The Papal Throne in the Pope's
Cathedral, the Basilica of Saint John
Lateran--at the time of Gregory VI
the popes lived in a palace adjoining
the Lateran Basilica.
Benedict was a pretty dissolute character—but hey, he is at that age where hormones are raging. Nineteen-year-old popes are not a good idea. In the Liber Gomorrhianus Peter Damian called him a “demon in the mask of a priest.” He did not let his being an active homosexual get in the way of the occasional heterosexual adultery or rape and allegedly was responsible for more than one murder. But then boys will be boys.
Fortunately, Benedict IX did not want to be pope—at least not at that time in his life. (He would become a problem, like a bad penny he kept turning up in the papal chair—three terms but we will save that story for later. At this point he wanted out, but he had no money. He may not have wanted to be pope but frankly he needed the job. Along came his godfather with a solution that appeared to be a win/win scenario—win/win for Benedict, for the godfather, and for the Church. Unfortunately they overlooked two details—one was Benedict’s character and the other was the godfather’s naiveté.

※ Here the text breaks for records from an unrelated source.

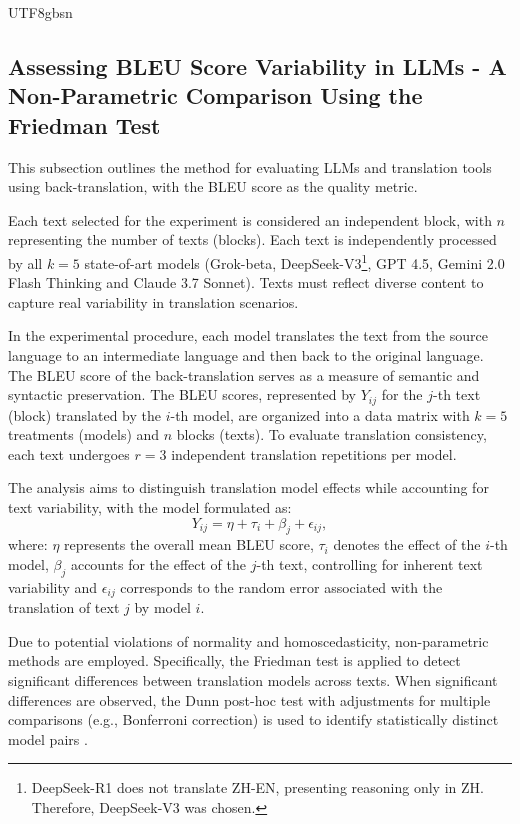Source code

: \documentclass[conference]{IEEEtran}
\begin{document}
\begin{CJK*}{UTF8}{gbsn}
\color{blue}

\subsection{Assessing BLEU Score Variability in LLMs - A Non-Parametric Comparison Using the Friedman Test}

This subsection outlines the method for evaluating LLMs and translation tools using back-translation, with the BLEU score as the quality metric.

Each text selected for the experiment is considered an independent block, with \( n \) representing the number of texts (blocks). Each text is independently processed by all \( k = 5 \) state-of-art models (Grok-beta, DeepSeek-V3\footnote{DeepSeek-R1 does not translate ZH-EN, presenting reasoning only in ZH. Therefore, DeepSeek-V3 was chosen.}, GPT 4.5, Gemini 2.0 Flash Thinking and Claude 3.7 Sonnet). Texts must reflect diverse content to capture real variability in translation scenarios.

In the experimental procedure, each model translates the text from the source language to an intermediate language and then back to the original language. The BLEU score of the back-translation serves as a measure of semantic and syntactic preservation. The BLEU scores, represented by \( Y_{ij} \) for the \( j \)-th text (block) translated by the \( i \)-th model, are organized into a data matrix with \( k = 5 \) treatments (models) and \( n \) blocks (texts). To evaluate translation consistency, each text undergoes \( r = 3 \) independent translation repetitions per model.

The analysis aims to distinguish translation model effects while accounting for text variability, with the model formulated as:
\begin{equation}
    Y_{ij} = \eta + \tau_i + \beta_j + \epsilon_{ij},
\end{equation}
where:
\( \eta \) represents the overall mean BLEU score, \( \tau_i \) denotes the effect of the \( i \)-th model, \( \beta_j \) accounts for the effect of the \( j \)-th text, controlling for inherent text variability and \( \epsilon_{ij} \) corresponds to the random error associated with the translation of text \( j \) by model \( i \).

Due to potential violations of normality and homoscedasticity, non-parametric methods are employed. Specifically, the Friedman test is applied to detect significant differences between translation models across texts. When significant differences are observed, the Dunn post-hoc test with adjustments for multiple comparisons (e.g., Bonferroni correction) is used to identify statistically distinct model pairs \cite{Sheldon1996, Aqmal2024, Arruda2020, Nam2015}.


\end{CJK*}
\end{document}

The godfather was a priest by the name of John Gratian. You have to be careful because there is more than one Gratian in the history of the Church and several of these Gratians are named John. This one was the Archpriest of the Church of Saint John at the Latin Gate. That church still stands today. Gratian was a canon lawyer and a pious man but he lacked some discretion. He suggested that if Benedict resigned the papacy in his (Gratian’s) favor, he (Gratian) would make sure that the young man would have sufficient means for a life of comfort and ease. (He didn’t say debauchery, but if you have money debauchery is cheap.) Thus Gratian became Gregory VI. The new pope did not want power, he wanted to reform the Church.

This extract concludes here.